Seth Moulton Is Running For President
In an ever-growing field, Moulton is the second House Democrat who once tried to push out Pelosi to now run for president.
WASHINGTON — Massachusetts Rep. Seth Moulton, a Marine veteran and Democratic leadership critic, is running for president, he announced Monday.
Moulton made his announcement in a video Monday morning, saying: "I'm running because we have to beat Donald Trump, and I want us to beat Donald Trump because I love this country. We've never been a country that gets everything right. But we're a country that, at our best, thinks that we might."

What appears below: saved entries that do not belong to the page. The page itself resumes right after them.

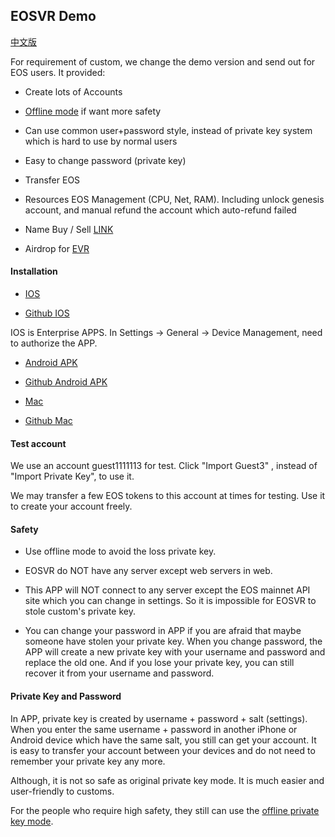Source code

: ## EOSVR Demo

[中文版](wallet-cn.md)

For requirement of custom, we change the demo version and send out for EOS users. It provided:

- Create lots of Accounts

- [Offline mode](offline-wallet.md) if want more safety

- Can use common user+password style, instead of private key system which is hard to use by normal users

- Easy to change password (private key)

- Transfer EOS

- Resources EOS Management (CPU, Net, RAM). Including unlock genesis account, and manual refund the account which auto-refund failed

- Name Buy / Sell [LINK](http://eosnames.shop)

- Airdrop for [EVR](evr.md)


#### Installation 

- [IOS](https://test.gvrcraft.com/download.html)

- [Github IOS](http://eosnames.shop/download.html)

IOS is Enterprise APPS. In Settings -> General -> Device Management, need to authorize the APP.


- [Android APK](https://test.gvrcraft.com/eosvr.apk)

- [Github Android APK](https://github.com/EOSVR/EOSVR/raw/master/bin/eosvr.apk)


- [Mac](http://test.gvrcraft.com/EOS_VR.dmg)

- [Github Mac](http://github.com/EOSVR/EOSVR/raw/master/bin/EOS_VR.dmg)


#### Test account

We use an account guest1111113 for test. Click "Import Guest3" , instead of "Import Private Key", to use it.

We may transfer a few EOS tokens to this account at times for testing. Use it to create your account freely.


#### Safety

- Use offline mode to avoid the loss private key.

- EOSVR do NOT have any server except web servers in web. 

- This APP will NOT connect to any server except the EOS mainnet API site which you can change in settings. So it is impossible for EOSVR to stole custom's private key.

- You can change your password in APP if you are afraid that maybe someone have stolen your private key. 
When you change password, the APP will create a new private key with your username and password and replace 
the old one. And if you lose your private key, you can still recover it from your username and password.


#### Private Key and Password

In APP, private key is created by username + password + salt (settings). When you enter the same username + password in another iPhone or Android device which have the same salt, you still can get your account. It is easy to transfer your account between your devices and do not need to remember your private key any more.

Although, it is not so safe as original private key mode. It is much easier and user-friendly to customs. 

For the people who require high safety, they still can use the [offline private key mode](offline-wallet.md).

Moulton joins a packed field of roughly 20 Democrats who are vying for the opportunity to run against President Donald Trump and could potentially make the early debates. Ahead of him are other current and former House candidates, other veterans, and another member of the Massachusetts delegation.
"I'm not a socialist, I'm a Democrat," Moulton said in an interview Monday morning with Good Morning America. "And I want to make that clear. And maybe that's a differentiator for me in this race."
He is best known for his involvement in an unsuccessful coup to prevent Nancy Pelosi from once again becoming the speaker of the House when Democrats returned to the majority after last year’s midterms. Ohio Rep. Tim Ryan, who is also running for president, was also involved in the efforts. Ultimately, what started off as calls for a “new generation of leadership” came to be seen as attacks tinged with sexism and ageism.
There’s long been talk of Moulton’s presidential aspirations — former president Barack Obama invited him to discuss a run, Moulton has said — and his decision has been anticipated since February, when BuzzFeed News first reported he was thinking seriously about running. His decision, he said then, would hinge at least in large part over whether to put his family through a rigorous primary.
He’ll now also have to play catchup in the race, including ensuring that he qualifies for the debates by either raising money from 65,000 people in a total of 20 states or by reaching 1% or more in at least three polls.
The young congressman initially stood out for his penchant for criticizing Democratic leadership. He arrived to his congressional seat by ousting a Democrat in a primary, immediately upsetting some in the party establishment and forcing him to learn to make his own way.
Since then, he’s earned himself a reputation as a solid fundraiser and has served as a mentor to Democratic candidates, particularly veterans.